História de Notas & Informações – Jornal Estadão
O Tribunal Regional Eleitoral de São Paulo (TRE-SP) cassou o mandato da deputada Carla Zambelli (PL-SP) e a condenou à inelegibilidade por oito anos. Em sessão realizada no dia 30 passado, o TRE-SP concluiu, por 5 votos a 2, que a parlamentar cometeu “abuso de poder político” e “uso indevido dos meios de comunicação” ao disseminar suspeitas sobre as urnas eletrônicas, um discurso superado até entre alguns bolsonaristas. Nem por isso a decisão, da qual cabe recurso, deixa de ser abusiva. A Corte Eleitoral extrapolou seus limites de atuação e, como se isso não bastasse, afrontou a vontade dos milhares de paulistas que, em 2022, votaram em Zambelli como sua representante na Câmara dos Deputados.

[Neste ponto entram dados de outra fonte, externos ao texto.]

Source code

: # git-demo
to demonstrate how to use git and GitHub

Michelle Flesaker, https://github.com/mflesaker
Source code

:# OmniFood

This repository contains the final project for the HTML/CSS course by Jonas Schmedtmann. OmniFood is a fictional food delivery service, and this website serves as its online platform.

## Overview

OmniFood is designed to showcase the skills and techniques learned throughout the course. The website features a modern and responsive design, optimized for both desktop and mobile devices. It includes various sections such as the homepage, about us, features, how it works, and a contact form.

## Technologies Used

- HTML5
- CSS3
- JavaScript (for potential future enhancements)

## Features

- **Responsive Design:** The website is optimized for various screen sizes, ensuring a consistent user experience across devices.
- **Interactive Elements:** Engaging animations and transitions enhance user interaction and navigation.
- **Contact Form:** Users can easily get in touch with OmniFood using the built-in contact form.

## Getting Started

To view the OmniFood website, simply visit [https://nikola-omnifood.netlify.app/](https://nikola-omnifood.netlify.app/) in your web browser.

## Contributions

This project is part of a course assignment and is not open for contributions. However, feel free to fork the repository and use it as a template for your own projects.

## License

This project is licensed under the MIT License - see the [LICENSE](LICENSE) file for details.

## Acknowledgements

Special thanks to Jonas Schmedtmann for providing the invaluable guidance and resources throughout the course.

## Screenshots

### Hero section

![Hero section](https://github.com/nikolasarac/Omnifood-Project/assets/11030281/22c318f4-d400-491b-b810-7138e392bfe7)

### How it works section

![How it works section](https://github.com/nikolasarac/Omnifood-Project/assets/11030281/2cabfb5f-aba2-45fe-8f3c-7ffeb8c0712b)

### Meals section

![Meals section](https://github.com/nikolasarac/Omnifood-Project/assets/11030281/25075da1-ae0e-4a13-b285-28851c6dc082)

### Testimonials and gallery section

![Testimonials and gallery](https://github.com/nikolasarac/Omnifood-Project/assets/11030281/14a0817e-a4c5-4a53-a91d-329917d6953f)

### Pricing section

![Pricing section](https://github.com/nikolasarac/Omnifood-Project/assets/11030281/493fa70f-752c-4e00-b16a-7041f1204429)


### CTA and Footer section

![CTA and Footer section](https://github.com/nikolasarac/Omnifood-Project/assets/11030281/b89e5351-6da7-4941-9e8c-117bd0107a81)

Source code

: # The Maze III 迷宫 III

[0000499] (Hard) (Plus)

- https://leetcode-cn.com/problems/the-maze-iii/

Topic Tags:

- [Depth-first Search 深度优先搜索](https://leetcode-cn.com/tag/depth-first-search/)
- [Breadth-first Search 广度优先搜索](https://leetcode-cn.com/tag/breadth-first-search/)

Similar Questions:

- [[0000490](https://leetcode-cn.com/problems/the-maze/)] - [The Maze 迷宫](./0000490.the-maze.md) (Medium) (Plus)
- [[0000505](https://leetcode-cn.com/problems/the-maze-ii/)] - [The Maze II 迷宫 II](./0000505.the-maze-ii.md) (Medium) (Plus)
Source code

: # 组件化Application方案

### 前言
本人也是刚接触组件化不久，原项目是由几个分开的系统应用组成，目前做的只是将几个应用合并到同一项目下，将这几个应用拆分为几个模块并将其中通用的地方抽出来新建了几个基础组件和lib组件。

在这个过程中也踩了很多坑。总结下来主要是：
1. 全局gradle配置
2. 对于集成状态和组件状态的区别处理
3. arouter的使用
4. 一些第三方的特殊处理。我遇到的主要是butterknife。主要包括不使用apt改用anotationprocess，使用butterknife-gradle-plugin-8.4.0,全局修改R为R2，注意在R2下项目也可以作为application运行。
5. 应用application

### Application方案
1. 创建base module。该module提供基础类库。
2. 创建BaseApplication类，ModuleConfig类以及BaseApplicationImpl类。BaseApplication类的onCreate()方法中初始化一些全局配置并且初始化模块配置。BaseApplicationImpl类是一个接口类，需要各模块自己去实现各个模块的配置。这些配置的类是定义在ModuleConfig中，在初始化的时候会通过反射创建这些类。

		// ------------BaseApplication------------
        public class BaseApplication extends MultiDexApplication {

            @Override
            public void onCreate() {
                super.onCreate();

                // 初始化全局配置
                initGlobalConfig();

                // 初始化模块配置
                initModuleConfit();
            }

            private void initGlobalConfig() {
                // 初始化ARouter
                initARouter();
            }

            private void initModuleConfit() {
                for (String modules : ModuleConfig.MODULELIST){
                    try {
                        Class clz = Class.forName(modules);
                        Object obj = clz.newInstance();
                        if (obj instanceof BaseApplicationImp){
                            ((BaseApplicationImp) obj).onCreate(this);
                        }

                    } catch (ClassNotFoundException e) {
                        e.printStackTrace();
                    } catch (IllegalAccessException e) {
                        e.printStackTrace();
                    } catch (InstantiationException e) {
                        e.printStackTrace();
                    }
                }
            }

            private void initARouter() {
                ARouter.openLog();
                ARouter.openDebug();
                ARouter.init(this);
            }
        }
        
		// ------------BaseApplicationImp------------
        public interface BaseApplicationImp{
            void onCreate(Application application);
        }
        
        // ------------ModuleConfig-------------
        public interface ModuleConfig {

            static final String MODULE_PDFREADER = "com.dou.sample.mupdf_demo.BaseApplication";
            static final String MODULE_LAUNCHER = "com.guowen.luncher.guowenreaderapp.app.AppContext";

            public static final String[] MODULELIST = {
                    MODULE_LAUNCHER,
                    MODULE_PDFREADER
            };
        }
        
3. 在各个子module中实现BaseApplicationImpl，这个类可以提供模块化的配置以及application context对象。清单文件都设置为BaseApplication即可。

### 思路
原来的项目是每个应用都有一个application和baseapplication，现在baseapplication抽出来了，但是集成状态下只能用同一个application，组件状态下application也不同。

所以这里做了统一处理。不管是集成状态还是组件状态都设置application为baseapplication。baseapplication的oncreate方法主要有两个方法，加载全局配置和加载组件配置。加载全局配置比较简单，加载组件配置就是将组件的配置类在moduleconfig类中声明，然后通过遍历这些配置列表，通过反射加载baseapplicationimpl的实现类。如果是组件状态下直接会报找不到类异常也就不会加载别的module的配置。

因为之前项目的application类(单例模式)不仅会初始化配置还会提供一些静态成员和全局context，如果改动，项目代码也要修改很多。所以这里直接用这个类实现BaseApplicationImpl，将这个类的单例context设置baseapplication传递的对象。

A competência da Justiça Eleitoral é muito bem definida. Basicamente, cabe a esse ramo do Poder Judiciário garantir a lisura das eleições, assegurando que os cidadãos possam exercer em paz e segurança seu direito-dever de votar e, ademais, que todos os candidatos possam competir em igualdade de condições. Entretanto, de uns anos para cá, alguns juízes eleitorais, inclusive com assento no Tribunal Superior Eleitoral (TSE), têm se arvorado em fiscais de discurso político, ora interpretando de forma expansiva a legislação eleitoral, ora inventando crimes que não estão previstos em lei, como “desinformação”.
Uma Justiça que deveria se orientar pela objetividade e pelo princípio da intervenção mínima – in dubio pro sufragio – tem agido de forma cada vez mais subjetiva, como se lhe coubesse tutelar os eleitores, como se estes formassem uma massa de incapazes de decidir por si mesmos conforme suas afinidades político-ideológicas e a partir das informações de que dispõem para definir seus votos. A cassação de Zambelli é mais um caso que se insere nesse lamentável rol de abusos da Justiça Eleitoral.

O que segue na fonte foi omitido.